### Action item
In the records below, find the line containing "1. Open VSCode" and the line containing "#### Tabby (Quake Mode)"; please repeat exactly the lines from one to the other, both included, and nothing more.
_____
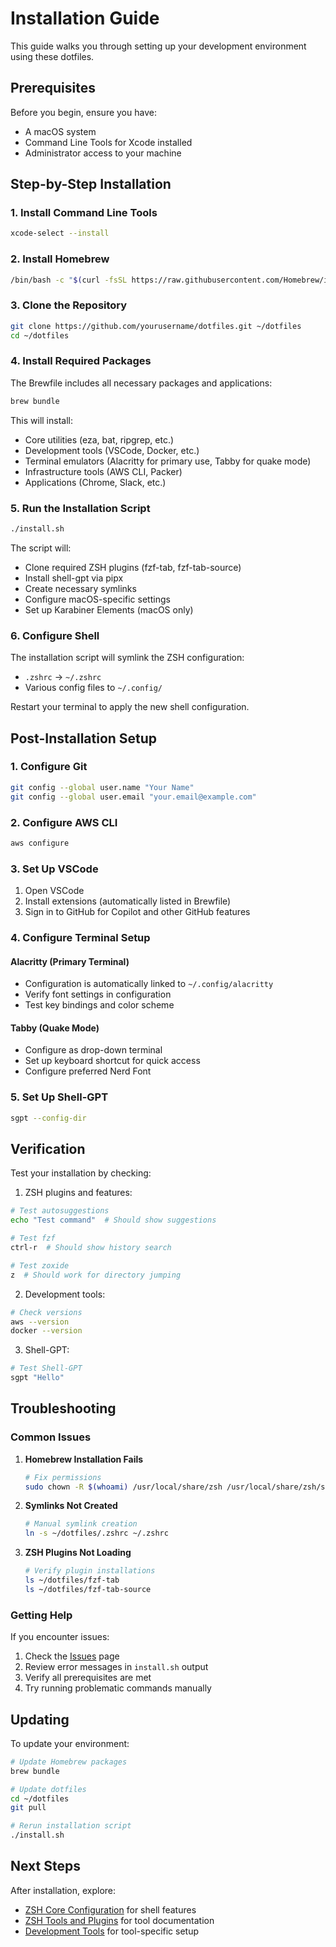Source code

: # Installation Guide

This guide walks you through setting up your development environment using these dotfiles.

## Prerequisites

Before you begin, ensure you have:
- A macOS system
- Command Line Tools for Xcode installed
- Administrator access to your machine

## Step-by-Step Installation

### 1. Install Command Line Tools

```bash
xcode-select --install
```

### 2. Install Homebrew

```bash
/bin/bash -c "$(curl -fsSL https://raw.githubusercontent.com/Homebrew/install/HEAD/install.sh)"
```

### 3. Clone the Repository

```bash
git clone https://github.com/yourusername/dotfiles.git ~/dotfiles
cd ~/dotfiles
```

### 4. Install Required Packages

The Brewfile includes all necessary packages and applications:

```bash
brew bundle
```

This will install:
- Core utilities (eza, bat, ripgrep, etc.)
- Development tools (VSCode, Docker, etc.)
- Terminal emulators (Alacritty for primary use, Tabby for quake mode)
- Infrastructure tools (AWS CLI, Packer)
- Applications (Chrome, Slack, etc.)

### 5. Run the Installation Script

```bash
./install.sh
```

The script will:
- Clone required ZSH plugins (fzf-tab, fzf-tab-source)
- Install shell-gpt via pipx
- Create necessary symlinks
- Configure macOS-specific settings
- Set up Karabiner Elements (macOS only)

### 6. Configure Shell

The installation script will symlink the ZSH configuration:
- `.zshrc` → `~/.zshrc`
- Various config files to `~/.config/`

Restart your terminal to apply the new shell configuration.

## Post-Installation Setup

### 1. Configure Git

```bash
git config --global user.name "Your Name"
git config --global user.email "your.email@example.com"
```

### 2. Configure AWS CLI

```bash
aws configure
```

### 3. Set Up VSCode

1. Open VSCode
2. Install extensions (automatically listed in Brewfile)
3. Sign in to GitHub for Copilot and other GitHub features

### 4. Configure Terminal Setup

#### Alacritty (Primary Terminal)
- Configuration is automatically linked to `~/.config/alacritty`
- Verify font settings in configuration
- Test key bindings and color scheme

#### Tabby (Quake Mode)
- Configure as drop-down terminal
- Set up keyboard shortcut for quick access
- Configure preferred Nerd Font

### 5. Set Up Shell-GPT

```bash
sgpt --config-dir
```

## Verification

Test your installation by checking:

1. ZSH plugins and features:
```bash
# Test autosuggestions
echo "Test command"  # Should show suggestions

# Test fzf
ctrl-r  # Should show history search

# Test zoxide
z  # Should work for directory jumping
```

2. Development tools:
```bash
# Check versions
aws --version
docker --version
```

3. Shell-GPT:
```bash
# Test Shell-GPT
sgpt "Hello"
```

## Troubleshooting

### Common Issues

1. **Homebrew Installation Fails**
   ```bash
   # Fix permissions
   sudo chown -R $(whoami) /usr/local/share/zsh /usr/local/share/zsh/site-functions
   ```

2. **Symlinks Not Created**
   ```bash
   # Manual symlink creation
   ln -s ~/dotfiles/.zshrc ~/.zshrc
   ```

3. **ZSH Plugins Not Loading**
   ```bash
   # Verify plugin installations
   ls ~/dotfiles/fzf-tab
   ls ~/dotfiles/fzf-tab-source
   ```

### Getting Help

If you encounter issues:
1. Check the [Issues](../../issues) page
2. Review error messages in `install.sh` output
3. Verify all prerequisites are met
4. Try running problematic commands manually

## Updating

To update your environment:

```bash
# Update Homebrew packages
brew bundle

# Update dotfiles
cd ~/dotfiles
git pull

# Rerun installation script
./install.sh
```

## Next Steps

After installation, explore:
- [ZSH Core Configuration](ZSH-Core-Configuration.md) for shell features
- [ZSH Tools and Plugins](ZSH-Tools-and-Plugins.md) for tool documentation
- [Development Tools](Development-Tools.md) for tool-specific setup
_____
### Solved problem
1. Open VSCode
2. Install extensions (automatically listed in Brewfile)
3. Sign in to GitHub for Copilot and other GitHub features

### 4. Configure Terminal Setup

#### Alacritty (Primary Terminal)
- Configuration is automatically linked to `~/.config/alacritty`
- Verify font settings in configuration
- Test key bindings and color scheme

#### Tabby (Quake Mode)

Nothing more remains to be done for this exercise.